Similarly, the University of Chicago followed suit in 2018. They wanted to create a more equitable admissions process and allow students who may not have the opportunity to take or prepare for a test a fair chance to apply. This was before the COVID-19 pandemic as well, and thus these decisions from these universities were polarizing, instigating debate and criticism from applicants as well as other institutions and schools.
When the pandemic hit, everything changed, including the admissions process. Students could no longer guarantee they could access a testing site, and availability for the SAT and ACT decreased dramatically. Colleges, including the highly selective like Columbia University and Dartmouth College, had no choice but to enforce a test-optional policy. Now, for the 2021-2022 application process, 75% of American four-year colleges are test-optional, according to Fair Test. For the class of 2023 seniors, it is recommended that they take the SAT or ACT, but score submission will depend on a number of personal factors, as many universities will remain test-optional.
But what are the positive impacts of the widespread test-optional development? In short, diversity and equity are the primary pros. Studies have shown that test score is often tied to income and subsequent access to preparation and support. Historically, students of color and students with lower family incomes have been at a dramatic disadvantage when it comes to college admissions and thus have been underrepresented in student bodies. With the switch to test-optional becoming a progressively popular move, a larger pool of students will have the opportunity to demonstrate their qualifications despite an economic disadvantage, which no one can argue is a negative development. In addition, students who simply cannot test as well but have high grades, strong extracurriculars, and impressive recommendations have the chance to offer their resume without the potentially damaging score.

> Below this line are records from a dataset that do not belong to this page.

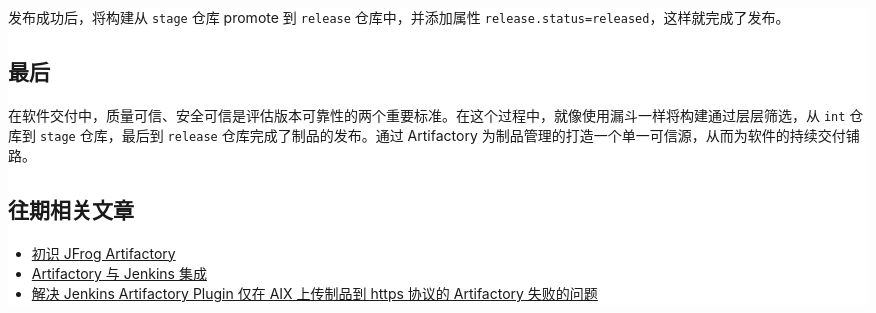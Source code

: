 发布成功后，将构建从 `stage` 仓库 promote 到 `release` 仓库中，并添加属性 `release.status=released`，这样就完成了发布。

## 最后

在软件交付中，质量可信、安全可信是评估版本可靠性的两个重要标准。在这个过程中，就像使用漏斗一样将构建通过层层筛选，从 `int` 仓库到 `stage` 仓库，最后到 `release` 仓库完成了制品的发布。通过 Artifactory 为制品管理的打造一个单一可信源，从而为软件的持续交付铺路。

## 往期相关文章

* [初识 JFrog Artifactory](../artifactory-install-and-upgrade/)
* [Artifactory 与 Jenkins 集成](../artifactory-integrate-with-jenkins/)
* [解决 Jenkins Artifactory Plugin 仅在 AIX 上传制品到 https 协议的 Artifactory 失败的问题](../java-net-socketexception-on-aix/)
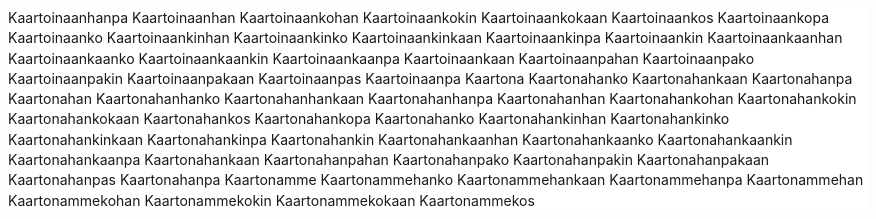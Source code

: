 Kaartoinaanhanpa
Kaartoinaanhan
Kaartoinaankohan
Kaartoinaankokin
Kaartoinaankokaan
Kaartoinaankos
Kaartoinaankopa
Kaartoinaanko
Kaartoinaankinhan
Kaartoinaankinko
Kaartoinaankinkaan
Kaartoinaankinpa
Kaartoinaankin
Kaartoinaankaanhan
Kaartoinaankaanko
Kaartoinaankaankin
Kaartoinaankaanpa
Kaartoinaankaan
Kaartoinaanpahan
Kaartoinaanpako
Kaartoinaanpakin
Kaartoinaanpakaan
Kaartoinaanpas
Kaartoinaanpa
Kaartona
Kaartonahanko
Kaartonahankaan
Kaartonahanpa
Kaartonahan
Kaartonahanhanko
Kaartonahanhankaan
Kaartonahanhanpa
Kaartonahanhan
Kaartonahankohan
Kaartonahankokin
Kaartonahankokaan
Kaartonahankos
Kaartonahankopa
Kaartonahanko
Kaartonahankinhan
Kaartonahankinko
Kaartonahankinkaan
Kaartonahankinpa
Kaartonahankin
Kaartonahankaanhan
Kaartonahankaanko
Kaartonahankaankin
Kaartonahankaanpa
Kaartonahankaan
Kaartonahanpahan
Kaartonahanpako
Kaartonahanpakin
Kaartonahanpakaan
Kaartonahanpas
Kaartonahanpa
Kaartonamme
Kaartonammehanko
Kaartonammehankaan
Kaartonammehanpa
Kaartonammehan
Kaartonammekohan
Kaartonammekokin
Kaartonammekokaan
Kaartonammekos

While there are benefits to sending in a test, the option to put more focus on the rest of your application opens doors for many more applicants. Consequently, colleges should keep this unexpected policy in place in years to come after all. These universities that stress inclusion and well-roundedness should not promote structural and economic advantages.
However, NPR noted the other potential motives for the switch to test-optional. Test-optional policies artificially inflate the average test scores and acceptance rates of the school with wider applicant pools that do not possess the lower scores they normally would. Also, some schools have yet to see a diversity improvement; although, it is still probably too early to tell, as dramatic institutional change takes time. Still, the positive goals of the test-optional policies outweigh these drawbacks.
In order to foster the world’s movement to a more diverse and equitable environment, colleges and universities need to do their part. While COVID-19 brought on this change forcefully and unexpectedly, the opportunity to allow usually underrepresented students is a concept that hundreds of schools have already grasped, although it is too soon to tell how long this change will last. Already, minority and first-generation students have utilized this opportunity, as SAT and ACT submissions dropped dramatically last year. Universities cannot promote their goals of maintaining a diverse student body without adjusting policies to fit all students.